The way we recommend you run the scripts in this repository, in order to avoid python v.2/3 incompatibilities and/or other uncomfortable code breakage is setting up and using a virtual environment using python's module `venv` (or any other preferred) as described bellow:
First make sure that you have `python3`, `venv` for your version of python3, and `pip` for python3 on your machine. _We have tested that it works on Ubuntu 18.04 and python3.6_.
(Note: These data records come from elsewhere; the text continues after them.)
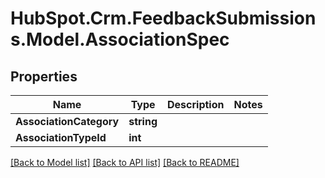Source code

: # HubSpot.Crm.FeedbackSubmissions.Model.AssociationSpec

## Properties

Name | Type | Description | Notes
------------ | ------------- | ------------- | -------------
**AssociationCategory** | **string** |  | 
**AssociationTypeId** | **int** |  | 

[[Back to Model list]](../README.md#documentation-for-models) [[Back to API list]](../README.md#documentation-for-api-endpoints) [[Back to README]](../README.md)

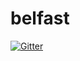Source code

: # belfast

[![Gitter](https://badges.gitter.im/nodeschool/belfast.svg)](https://gitter.im/nodeschool/belfast?utm_source=badge&utm_medium=badge&utm_campaign=pr-badge&utm_content=badge)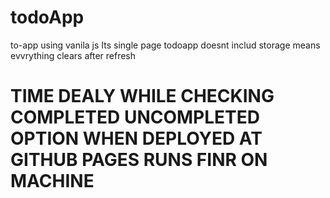 # todoApp
to-app using vanila js
Its single page todoapp 
doesnt includ storage means evvrything clears after refresh 
# TIME DEALY WHILE CHECKING COMPLETED UNCOMPLETED OPTION WHEN DEPLOYED AT GITHUB PAGES RUNS FINR ON MACHINE 
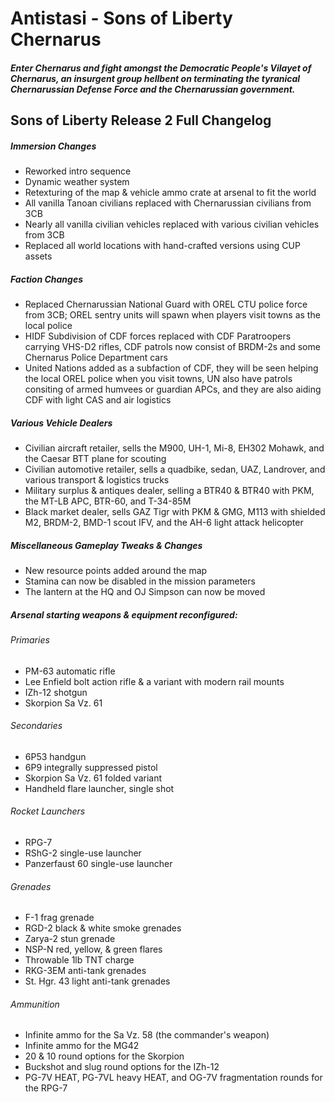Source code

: # Antistasi - Sons of Liberty Chernarus
##### Enter Chernarus and fight amongst the Democratic People's Vilayet of Chernarus, an insurgent group hellbent on terminating the tyranical Chernarussian Defense Force and the Chernarussian government.

## Sons of Liberty Release 2 Full Changelog
##### Immersion Changes
- Reworked intro sequence
- Dynamic weather system
- Retexturing of the map & vehicle ammo crate at arsenal to fit the world
- All vanilla Tanoan civilians replaced with Chernarussian civilians from 3CB
- Nearly all vanilla civilian vehicles replaced with various civilian vehicles from 3CB
- Replaced all world locations with hand-crafted versions using CUP assets
##### Faction Changes
- Replaced Chernarussian National Guard with OREL CTU police force from 3CB; OREL sentry units will spawn when players visit towns as the local police
- HIDF Subdivision of CDF forces replaced with CDF Paratroopers carrying VHS-D2 rifles, CDF patrols now consist of BRDM-2s and some Chernarus Police Department cars
- United Nations added as a subfaction of CDF, they will be seen helping the local OREL police when you visit towns, UN also have patrols consiting of armed humvees or guardian APCs, and they are also aiding CDF with light CAS and air logistics
##### Various Vehicle Dealers
- Civilian aircraft retailer, sells the M900, UH-1, Mi-8, EH302 Mohawk, and the Caesar BTT plane for scouting
- Civilian automotive retailer, sells a quadbike, sedan, UAZ, Landrover, and various transport & logistics trucks
- Military surplus & antiques dealer, selling a BTR40 & BTR40 with PKM, the MT-LB APC, BTR-60, and T-34-85M
- Black market dealer, sells GAZ Tigr with PKM & GMG, M113 with shielded M2, BRDM-2, BMD-1 scout IFV, and the AH-6 light attack helicopter
##### Miscellaneous Gameplay Tweaks & Changes
- New resource points added around the map
- Stamina can now be disabled in the mission parameters
- The lantern at the HQ and OJ Simpson can now be moved
##### Arsenal starting weapons & equipment reconfigured:
###### Primaries
- PM-63 automatic rifle
- Lee Enfield bolt action rifle & a variant with modern rail mounts
- IZh-12 shotgun
- Skorpion Sa Vz. 61
###### Secondaries
- 6P53 handgun
- 6P9 integrally suppressed pistol
- Skorpion Sa Vz. 61 folded variant
- Handheld flare launcher, single shot
###### Rocket Launchers
- RPG-7
- RShG-2 single-use launcher
- Panzerfaust 60 single-use launcher
###### Grenades
- F-1 frag grenade
- RGD-2 black & white smoke grenades
- Zarya-2 stun grenade
- NSP-N red, yellow, & green flares
- Throwable 1lb TNT charge
- RKG-3EM anti-tank grenades
- St. Hgr. 43 light anti-tank grenades
###### Ammunition
- Infinite ammo for the Sa Vz. 58 (the commander's weapon)
- Infinite ammo for the MG42
- 20 & 10 round options for the Skorpion
- Buckshot and slug round options for the IZh-12
- PG-7V HEAT, PG-7VL heavy HEAT, and OG-7V fragmentation rounds for the RPG-7

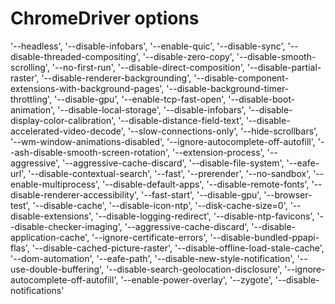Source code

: # ChromeDriver options

  '--headless',
  '--disable-infobars',
  '--enable-quic',
  '--disable-sync',
  '--disable-threaded-compositing',
  '--disable-zero-copy',
  '--disable-smooth-scrolling',
  '--no-first-run',
  '--disable-direct-composition',
  '--disable-partial-raster',
  '--disable-renderer-backgrounding',
  '--disable-component-extensions-with-background-pages',
  '--disable-background-timer-throttling',
  '--disable-gpu',
  '--enable-tcp-fast-open',
  '--disable-boot-animation',
  '--disable-local-storage',
  '--disable-infobars',
  '--disable-display-color-calibration',
  '--disable-distance-field-text',
  '--disable-accelerated-video-decode',
  '--slow-connections-only',
  '--hide-scrollbars',
  '--wm-window-animations-disabled',
  '--ignore-autocomplete-off-autofill',
  '--ash-disable-smooth-screen-rotation',
  '--extension-process',
  '--aggressive',
  '--aggressive-cache-discard',
  '--disable-file-system',
  '--eafe-url',
  '--disable-contextual-search',
  '--fast',
  '--prerender',
  '--no-sandbox',
  '--enable-multiprocess',
  '--disable-default-apps',
  '--disable-remote-fonts',
  '--disable-renderer-accessibility',
  '--fast-start',
  '--disable-gpu',
  '--browser-test',
  '--disable-cache',
  '--disable-icon-ntp',
  '--disk-cache-size=0',
  '--disable-extensions',
  '--disable-logging-redirect',
  '--disable-ntp-favicons',
  '--disable-checker-imaging',
  '--aggressive-cache-discard',
  '--disable-application-cache',
  '--ignore-certificate-errors',
  '--disable-bundled-ppapi-flas',
  '--disable-cached-picture-raster',
  '--disable-offline-load-stale-cache',
  '--dom-automation',
  '--eafe-path',
  '--disable-new-style-notification',
  '--use-double-buffering',
  '--disable-search-geolocation-disclosure',
  '--ignore-autocomplete-off-autofill',
  '--enable-power-overlay',
  '--zygote',
  '--disable-notifications'
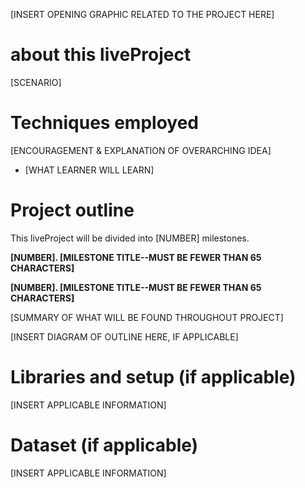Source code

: 
[INSERT OPENING GRAPHIC RELATED TO THE PROJECT HERE]


# about this liveProject
[SCENARIO]


# Techniques employed

[ENCOURAGEMENT & EXPLANATION OF OVERARCHING IDEA]

* [WHAT LEARNER WILL LEARN]


# Project outline

This liveProject will be divided into [NUMBER] milestones.

**[NUMBER]. [MILESTONE TITLE--MUST BE FEWER THAN 65 CHARACTERS]**

**[NUMBER]. [MILESTONE TITLE--MUST BE FEWER THAN 65 CHARACTERS]**


[SUMMARY OF WHAT WILL BE FOUND THROUGHOUT PROJECT]

[INSERT DIAGRAM OF OUTLINE HERE, IF APPLICABLE]



# Libraries and setup (if applicable)

[INSERT APPLICABLE INFORMATION]



# Dataset (if applicable)

[INSERT APPLICABLE INFORMATION]




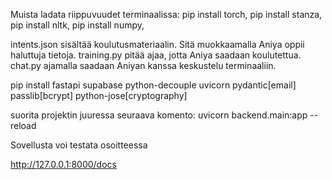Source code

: Muista ladata riippuvuudet terminaalissa:
pip install torch,
pip install stanza,
pip install nltk,
pip install numpy,

intents.json sisältää koulutusmateriaalin. Sitä muokkaamalla Aniya oppii haluttuja tietoja.
training.py pitää ajaa, jotta Aniya saadaan koulutettua.
chat.py ajamalla saadaan Aniyan kanssa keskustelu terminaaliin.


pip install fastapi supabase python-decouple uvicorn pydantic[email] passlib[bcrypt] python-jose[cryptography]

suorita projektin juuressa seuraava komento:
uvicorn backend.main:app --reload

Sovellusta voi testata osoitteessa

http://127.0.0.1:8000/docs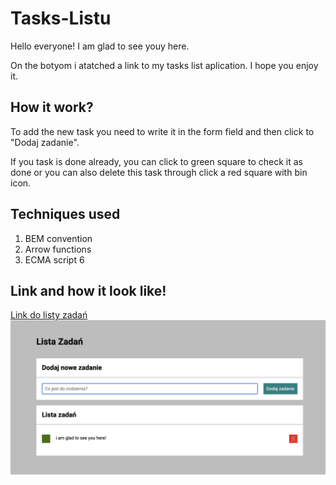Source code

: # Tasks-Listu

Hello everyone!
I am glad to see youy here. 

On the botyom i atatched a link to my tasks list aplication. 
I hope you enjoy it. 

## How it work?

To add the new task you need to write it in the form field and then click to "Dodaj zadanie".

If you task is done already, you can click to green square to check it as done or you can also delete this task through click a red square with bin icon. 

## Techniques used

1. BEM convention
2. Arrow functions
3. ECMA script 6

## Link and how it look like!

[Link do listy zadań](https://lukasz-tatara-1997.github.io/Tasks-Listu/)
![This is how this aplication look like on the computer](tasklist--comp.png)


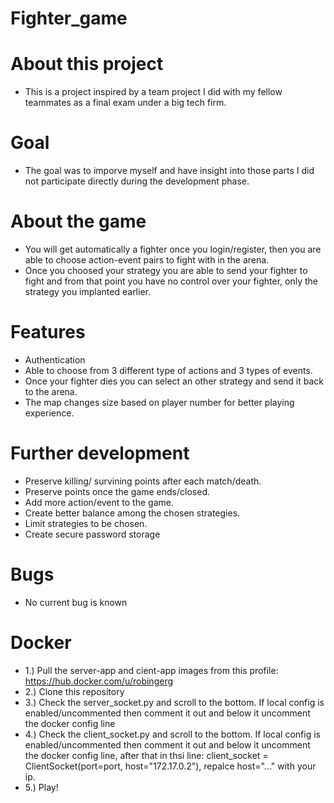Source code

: # Fighter_game

# About this project
 - This is a project inspired by a team project I did with
   my fellow teammates as a final exam under a big tech firm.

# Goal
 - The goal was to imporve myself and have insight into those parts
   I did not participate directly during the development phase.

# About the game
 - You will get automatically a fighter once you login/register,
   then you are able to choose action-event pairs to fight with in the arena.
 - Once you choosed your strategy you are able to send your fighter to fight
   and from that point you have no control over your fighter, only the strategy you implanted earlier.

# Features
 - Authentication
 - Able to choose from 3 different type of actions and 3 types of events.
 - Once your fighter dies you can select an other strategy and send it back to the arena.
 - The map changes size based on player number for better playing experience.

# Further development
 - Preserve killing/ survining points after each match/death.
 - Preserve points once the game ends/closed.
 - Add more action/event to the game.
 - Create better balance among the chosen strategies.
 - Limit strategies to be chosen.
 - Create secure password storage

# Bugs
 - No current bug is known

# Docker
 - 1.) Pull the server-app and cient-app images from this profile: https://hub.docker.com/u/robingerg
 - 2.) Clone this repository
 - 3.) Check the server_socket.py and scroll to the bottom. If local config is enabled/uncommented then comment it out and below it uncomment the docker config line
 - 4.) Check the client_socket.py and scroll to the bottom. If local config is enabled/uncommented then comment it out and below it uncomment the docker config line, after that in thsi line: client_socket = ClientSocket(port=port, host="172.17.0.2"), repalce host="..." with your ip.
 - 5.) Play!
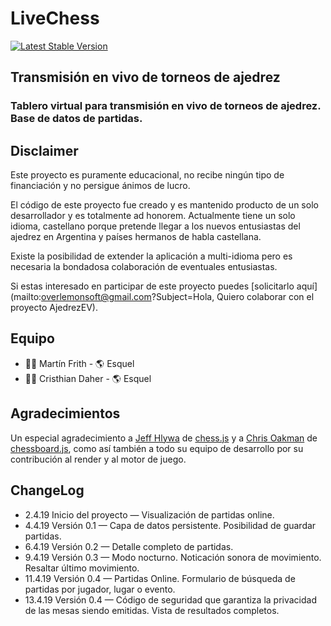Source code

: # LiveChess

[![Latest Stable Version](https://ajedrezenvivo.net/img/knightpawn.png)](https://ajedrezenvivo.net)

## Transmisión en vivo de torneos de ajedrez
### Tablero virtual para transmisión en vivo de torneos de ajedrez. Base de datos de partidas.

## Disclaimer
Este proyecto es puramente educacional, no recibe ningún tipo de financiación y no persigue ánimos de lucro.

El código de este proyecto fue creado y es mantenido producto de un solo desarrollador y es totalmente ad honorem. Actualmente tiene un solo idioma, castellano porque pretende llegar a los nuevos entusiastas del ajedrez en Argentina y países hermanos de habla castellana. 

Existe la posibilidad de extender la aplicación a multi-idioma pero es necesaria la bondadosa colaboración de eventuales entusiastas.

Si estas interesado en participar de este proyecto puedes [solicitarlo aquí](mailto:overlemonsoft@gmail.com?Subject=Hola, Quiero colaborar con el proyecto AjedrezEV).

## Equipo
- 👨🏻‍ ‍Martín Frith - 🌎 Esquel
- ‍👨🏻‍ ‍Cristhian Daher - 🌎 Esquel

## Agradecimientos
Un especial agradecimiento a [Jeff Hlywa](https://github.com/jhlywa) de [chess.js](https://github.com/jhlywa/chess.js) y a [Chris Oakman](https://github.com/oakmac) de [chessboard.js](https://github.com/oakmac/chessboardjs), como así también a todo su equipo de desarrollo por su contribución al render y al motor de juego. 

## ChangeLog
- 2.4.19 Inicio del proyecto — Visualización de partidas online.
- 4.4.19 Versión 0.1 — Capa de datos persistente. Posibilidad de guardar partidas.
- 6.4.19 Versión 0.2 — Detalle completo de partidas.
- 9.4.19 Versión 0.3 — Modo nocturno. Noticación sonora de movimiento. Resaltar último movimiento.
- 11.4.19 Versión 0.4 — Partidas Online. Formulario de búsqueda de partidas por jugador, lugar o evento.
- 13.4.19 Versión 0.4 — Código de seguridad que garantiza la privacidad de las mesas siendo emitidas. Vista de resultados completos.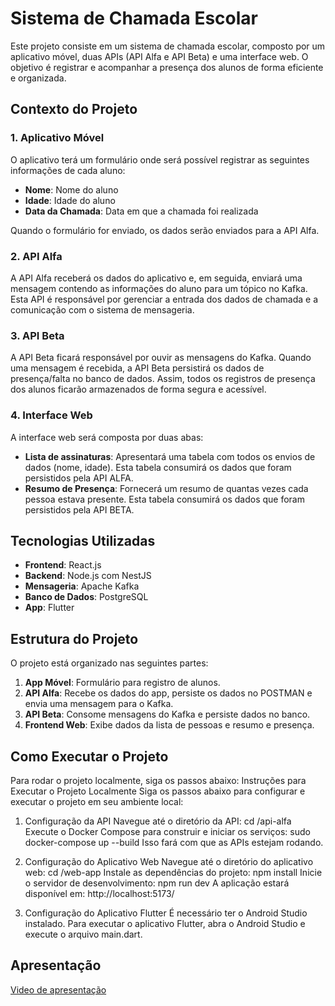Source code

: # Sistema de Chamada Escolar

Este projeto consiste em um sistema de chamada escolar, composto por um aplicativo móvel, duas APIs (API Alfa e API Beta) e uma interface web. O objetivo é registrar e acompanhar a presença dos alunos de forma eficiente e organizada.

## Contexto do Projeto

### 1. Aplicativo Móvel

O aplicativo terá um formulário onde será possível registrar as seguintes informações de cada aluno:

- **Nome**: Nome do aluno
- **Idade**: Idade do aluno
- **Data da Chamada**: Data em que a chamada foi realizada

Quando o formulário for enviado, os dados serão enviados para a API Alfa.

### 2. API Alfa

A API Alfa receberá os dados do aplicativo e, em seguida, enviará uma mensagem contendo as informações do aluno para um tópico no Kafka. Esta API é responsável por gerenciar a entrada dos dados de chamada e a comunicação com o sistema de mensageria.

### 3. API Beta

A API Beta ficará responsável por ouvir as mensagens do Kafka. Quando uma mensagem é recebida, a API Beta persistirá os dados de presença/falta no banco de dados. Assim, todos os registros de presença dos alunos ficarão armazenados de forma segura e acessível.

### 4. Interface Web

A interface web será composta por duas abas:

- **Lista de assinaturas**: Apresentará uma tabela com todos os envios de dados (nome, idade). Esta tabela consumirá os dados que foram persistidos pela API ALFA.
- **Resumo de Presença**: Fornecerá um resumo de quantas vezes cada pessoa estava presente. Esta tabela consumirá os dados que foram persistidos pela API BETA.

## Tecnologias Utilizadas

- **Frontend**: React.js
- **Backend**: Node.js com NestJS
- **Mensageria**: Apache Kafka
- **Banco de Dados**: PostgreSQL
- **App**: Flutter

## Estrutura do Projeto

O projeto está organizado nas seguintes partes:

1. **App Móvel**: Formulário para registro de alunos.
2. **API Alfa**: Recebe os dados do app, persiste os dados no POSTMAN e envia uma mensagem para o Kafka.
3. **API Beta**: Consome mensagens do Kafka e persiste dados no banco.
4. **Frontend Web**: Exibe dados da lista de pessoas e resumo e presença.

## Como Executar o Projeto

Para rodar o projeto localmente, siga os passos abaixo:
Instruções para Executar o Projeto Localmente
Siga os passos abaixo para configurar e executar o projeto em seu ambiente local:

1. Configuração da API
Navegue até o diretório da API:
cd /api-alfa
Execute o Docker Compose para construir e iniciar os serviços:
sudo docker-compose up --build
Isso fará com que as APIs estejam rodando.

2. Configuração do Aplicativo Web
Navegue até o diretório do aplicativo web:
cd /web-app
Instale as dependências do projeto:
npm install
Inicie o servidor de desenvolvimento:
npm run dev
A aplicação estará disponível em: http://localhost:5173/
3. Configuração do Aplicativo Flutter
É necessário ter o Android Studio instalado.
Para executar o aplicativo Flutter, abra o Android Studio e execute o arquivo main.dart.

## Apresentação
[Video de apresentação](https://youtu.be/ltSKY_JGoxk)
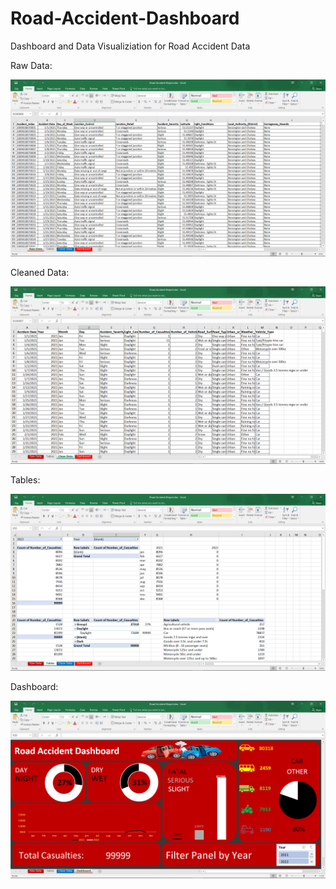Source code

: # Road-Accident-Dashboard
Dashboard and Data Visualiziation for Road Accident Data

Raw Data:

![Raw Data](https://github.com/A30Z/Road-Accident-Dashboard/blob/main/data.png)

Cleaned Data:

![Cleaned Data](https://github.com/A30Z/Road-Accident-Dashboard/blob/main/Cleaned%20Data.png?raw=true)


Tables:

![Tables](https://github.com/A30Z/Road-Accident-Dashboard/blob/main/Tables.png?raw=true)

Dashboard:

![Dashboard](https://github.com/A30Z/Road-Accident-Dashboard/blob/main/Dashboard.png?raw=true)

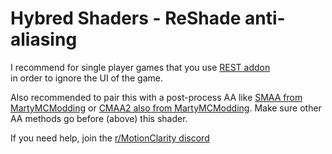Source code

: # Hybred Shaders - ReShade anti-aliasing

I recommend for single player games that you use [REST addon](https://github.com/4lex4nder/ReshadeEffectShaderToggler/releases) \
in order to ignore the UI of the game.

Also recommended to pair this with a post-process AA like [SMAA from MartyMCModding](https://github.com/martymcmodding/iMMERSE) or [CMAA2 also from MartyMCModding](https://gist.github.com/martymcmodding/aee91b22570eb921f12d87173cacda03). Make sure other AA methods go before (above) this shader.

If you need help, join the [r/MotionClarity discord](https://discord.gg/JcKNMmDdpT)
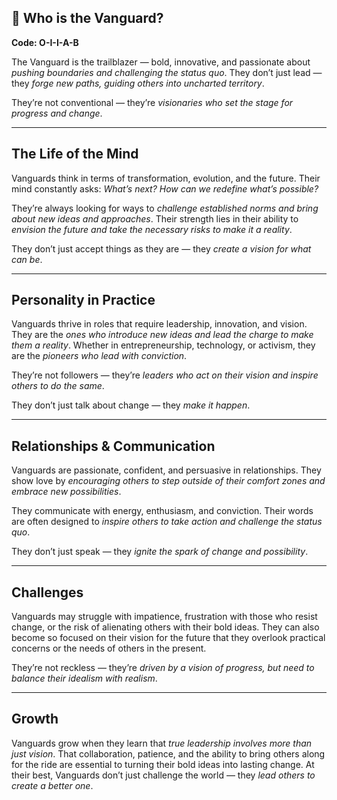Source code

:## 🚀 Who is the Vanguard?  
**Code: O-I-I-A-B**

The Vanguard is the trailblazer — bold, innovative, and passionate about *pushing boundaries and challenging the status quo*. They don’t just lead — they *forge new paths, guiding others into uncharted territory*.

They’re not conventional — they’re *visionaries who set the stage for progress and change*.

---

## The Life of the Mind

Vanguards think in terms of transformation, evolution, and the future. Their mind constantly asks: *What’s next? How can we redefine what’s possible?*

They’re always looking for ways to *challenge established norms and bring about new ideas and approaches*. Their strength lies in their ability to *envision the future and take the necessary risks to make it a reality*.

They don’t just accept things as they are — they *create a vision for what can be*.

---

## Personality in Practice

Vanguards thrive in roles that require leadership, innovation, and vision. They are the *ones who introduce new ideas and lead the charge to make them a reality*. Whether in entrepreneurship, technology, or activism, they are the *pioneers who lead with conviction*.

They’re not followers — they’re *leaders who act on their vision and inspire others to do the same*.

They don’t just talk about change — they *make it happen*.

---

## Relationships & Communication

Vanguards are passionate, confident, and persuasive in relationships. They show love by *encouraging others to step outside of their comfort zones and embrace new possibilities*.

They communicate with energy, enthusiasm, and conviction. Their words are often designed to *inspire others to take action and challenge the status quo*.

They don’t just speak — they *ignite the spark of change and possibility*.

---

## Challenges

Vanguards may struggle with impatience, frustration with those who resist change, or the risk of alienating others with their bold ideas. They can also become so focused on their vision for the future that they overlook practical concerns or the needs of others in the present.

They’re not reckless — they’re *driven by a vision of progress, but need to balance their idealism with realism*.

---

## Growth

Vanguards grow when they learn that *true leadership involves more than just vision*. That collaboration, patience, and the ability to bring others along for the ride are essential to turning their bold ideas into lasting change. At their best, Vanguards don’t just challenge the world — they *lead others to create a better one*.
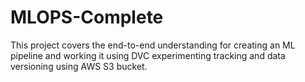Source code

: # MLOPS-Complete
This project covers the end-to-end understanding for creating an ML pipeline and working it using DVC experimenting tracking and data versioning using AWS S3 bucket.
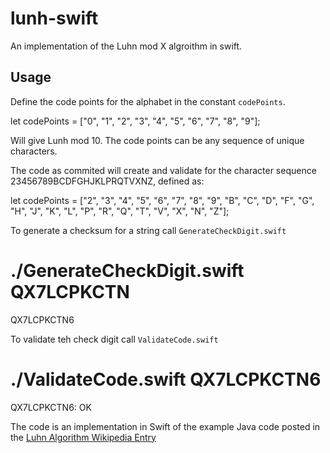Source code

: lunh-swift
==========


An implementation of the Luhn mod X algroithm in swift.


Usage
-----

Define the code points for the alphabet in the constant `codePoints`.

  let codePoints = ["0", "1", "2", "3", "4", "5", "6", "7", "8", "9"];

Will give Lunh mod 10. The code points can be any sequence of unique characters.

The code as commited will create and validate for the character sequence 23456789BCDFGHJKLPRQTVXNZ, defined as:

  let codePoints = ["2", "3", "4", "5", "6", "7", "8", "9", "B", "C", "D", "F", "G", "H", "J", "K", "L", "P", "R", "Q", "T", "V", "X", "N", "Z"];


To generate a checksum for a string call `GenerateCheckDigit.swift`

  # ./GenerateCheckDigit.swift QX7LCPKCTN
  QX7LCPKCTN6

To validate teh check digit call `ValidateCode.swift`

  # ./ValidateCode.swift QX7LCPKCTN6
  QX7LCPKCTN6: OK

The code is an implementation in Swift of the example Java code posted in the [Luhn Algorithm Wikipedia Entry](https://en.wikipedia.org/wiki/Luhn_algorithm)
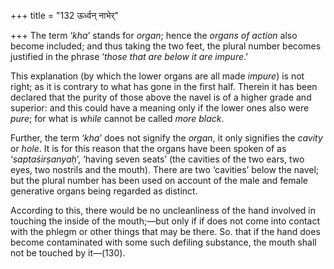 +++
title = "132 ऊर्ध्वन् नाभेर्"

+++
The term ‘*kha*’ stands for *organ*; hence the *organs of action* also
become included; and thus taking the two feet, the plural number becomes
justified in the phrase ‘*those that are below it are impure*.’

This explanation (by which the lower organs are all made *impure*) is
not right; as it is contrary to what has gone in the first half. Therein
it has been declared that the purity of those above the navel is of a
higher grade and superior: and this could have a meaning only if the
lower ones also were *pure*; for what is *while* cannot be called *more
black*.

Further, the term ‘*kha*’ does not signify the *organ*, it only
signifies the *cavity* or *hole*. It is for this reason that the organs
have been spoken of as ‘*saptaśirṣanyaḥ*’, ‘having seven seats’ (the
cavities of the two ears, two eyes, two nostrils and the mouth). There
are two ‘cavities’ below the navel; but the plural number has been used
on account of the male and female generative organs being regarded as
distinct.

According to this, there would be no uncleanliness of the hand involved
in touching the inside of the mouth;—but only if if does not come into
contact with the phlegm or other things that may be there. So. that if
the hand does become contaminated with some such defiling substance, the
mouth shall not be touched by it—(130).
Then you can install the dependencies just in the virtual environment by:
```bash
cd THE-Assignment/classifier/
python3 -m venv myenv
source myenv/bin/activate
pip install -U scikit-learn
pip install --upgrade pandas
pip install numpy
pip install seaborn
pip install scipy
pip install scikit-learn
pip install pandas
pip install seaborn
pip install essentia
```
## Obtaining a data set
In case you wish to use the GTZAN data set that we also used, you can run the downloadDataSet.sh script. Or, you can use your own.
## Feature extraction
The file `feature_extraction/feature_extractor` is a python module that uses the open-source library [Essentia](http://essentia.upf.edu/documentation/index.html) to extract audio features from an audio file in the path specified in the first parameter and save the features' values to a json file in the path specified in the second parameter.